The military consisted of Russian Hussars and the National Guards of France. The chief mourners were Prince Eugène, the Grand Duke of Baden, Marquis de Beauharnais (brother-in-law), Count de Tascher (nephew), Count de Beauharnais (cousin), and the grandchildren of the deceased empress.
The funeral oration was pronounced by the Archbishop of Tours, while the bishops of Evreux and Versailles assisted in the religious ceremonies. The body of the empress was enclosed in a leaden coffin, which was afterwards placed in one of sycamore wood covered with black cloth. The casket was deposited in a vault in the church at Ruel, over which was raised a chapelle ardente formed of funeral hangings; the altar, richly decorated in the form of a tomb, and the altar-piece, representing a cross, were surmounted by a canopy. On the right was placed a statue of Immortality, on the left that of Religion. A sepulchral lamp was suspended in the middle of the chapelle ardente.
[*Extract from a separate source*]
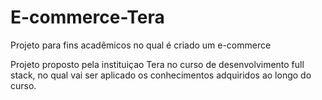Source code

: # E-commerce-Tera
Projeto para fins acadêmicos no qual é criado um e-commerce  

Projeto proposto pela instituiçao Tera no curso de desenvolvimento full stack, no qual vai ser aplicado os conhecimentos adquiridos ao longo do curso.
Queen Hortense, who had been conveyed to the church before the funeral obsequies, knelt for a long time beside the tomb, with her brother, after the other mourners had left the church.
The spot is now marked by a monument of white marble, representing the empress kneeling in her coronation robes, and bears this simple and touching inscription:—
EUGÈNE AND HORTENSE TO JOSEPHINE.
The widow and the orphan went daily to weep by her tomb. Many of her faithful friends continued to make visits to the last resting-place of her whose memory was honored by universal respect and sincere mourning. The poor and the rich alike honored her life and mourned her death. “What now remains to Josephine is the recollection of her good deeds,”—a more fitting memorial than costly monument or marble sarcophagus of most elaborate art.
As an empress, none can claim a more exalted place, as the personification of grace, beauty, and queenly dignity. But it is as a woman—as a wife and a mother—that the brightest halo of glory crowns the pure brow of Josephine; and as Love’s Martyr, she has gained the highest place amongst the self-sacrificing women of historic fame.